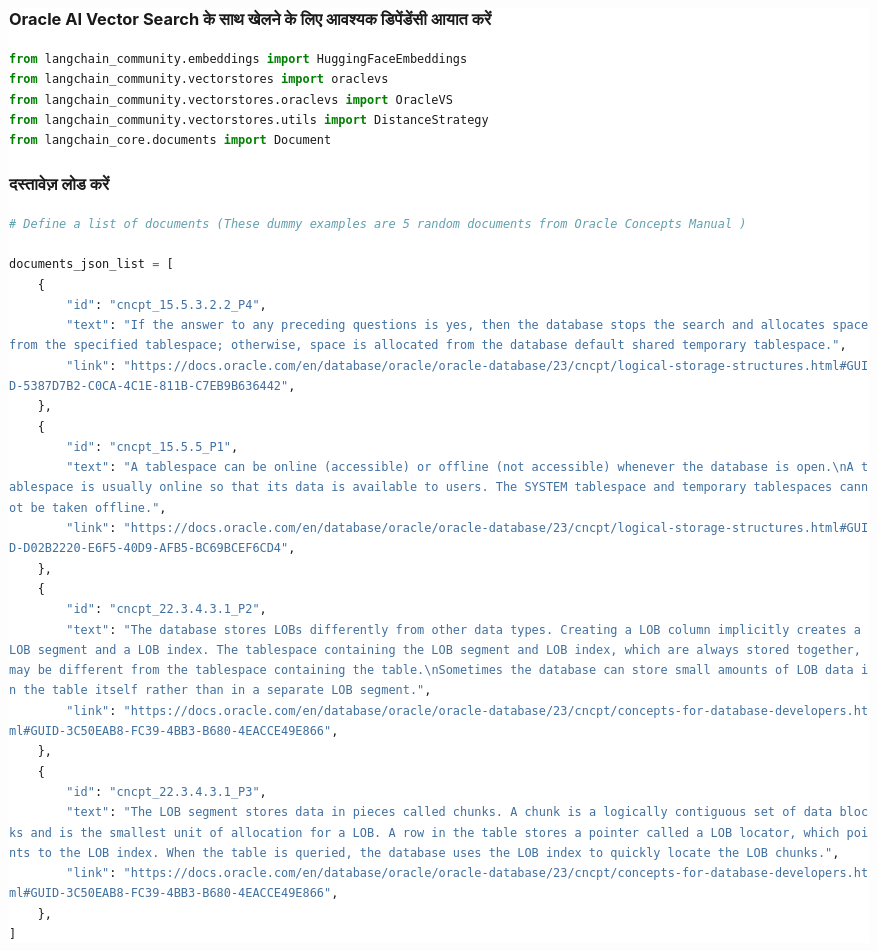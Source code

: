 ### Oracle AI Vector Search के साथ खेलने के लिए आवश्यक डिपेंडेंसी आयात करें

```python
from langchain_community.embeddings import HuggingFaceEmbeddings
from langchain_community.vectorstores import oraclevs
from langchain_community.vectorstores.oraclevs import OracleVS
from langchain_community.vectorstores.utils import DistanceStrategy
from langchain_core.documents import Document
```

### दस्तावेज़ लोड करें

```python
# Define a list of documents (These dummy examples are 5 random documents from Oracle Concepts Manual )

documents_json_list = [
    {
        "id": "cncpt_15.5.3.2.2_P4",
        "text": "If the answer to any preceding questions is yes, then the database stops the search and allocates space from the specified tablespace; otherwise, space is allocated from the database default shared temporary tablespace.",
        "link": "https://docs.oracle.com/en/database/oracle/oracle-database/23/cncpt/logical-storage-structures.html#GUID-5387D7B2-C0CA-4C1E-811B-C7EB9B636442",
    },
    {
        "id": "cncpt_15.5.5_P1",
        "text": "A tablespace can be online (accessible) or offline (not accessible) whenever the database is open.\nA tablespace is usually online so that its data is available to users. The SYSTEM tablespace and temporary tablespaces cannot be taken offline.",
        "link": "https://docs.oracle.com/en/database/oracle/oracle-database/23/cncpt/logical-storage-structures.html#GUID-D02B2220-E6F5-40D9-AFB5-BC69BCEF6CD4",
    },
    {
        "id": "cncpt_22.3.4.3.1_P2",
        "text": "The database stores LOBs differently from other data types. Creating a LOB column implicitly creates a LOB segment and a LOB index. The tablespace containing the LOB segment and LOB index, which are always stored together, may be different from the tablespace containing the table.\nSometimes the database can store small amounts of LOB data in the table itself rather than in a separate LOB segment.",
        "link": "https://docs.oracle.com/en/database/oracle/oracle-database/23/cncpt/concepts-for-database-developers.html#GUID-3C50EAB8-FC39-4BB3-B680-4EACCE49E866",
    },
    {
        "id": "cncpt_22.3.4.3.1_P3",
        "text": "The LOB segment stores data in pieces called chunks. A chunk is a logically contiguous set of data blocks and is the smallest unit of allocation for a LOB. A row in the table stores a pointer called a LOB locator, which points to the LOB index. When the table is queried, the database uses the LOB index to quickly locate the LOB chunks.",
        "link": "https://docs.oracle.com/en/database/oracle/oracle-database/23/cncpt/concepts-for-database-developers.html#GUID-3C50EAB8-FC39-4BB3-B680-4EACCE49E866",
    },
]
```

-------------------------

_What you are asked to do:_
In the listing above, locate each line with "vectorstores" and copy it.

_Answer to this task:_
from langchain_community.vectorstores import oraclevs
from langchain_community.vectorstores.oraclevs import OracleVS
from langchain_community.vectorstores.utils import DistanceStrategy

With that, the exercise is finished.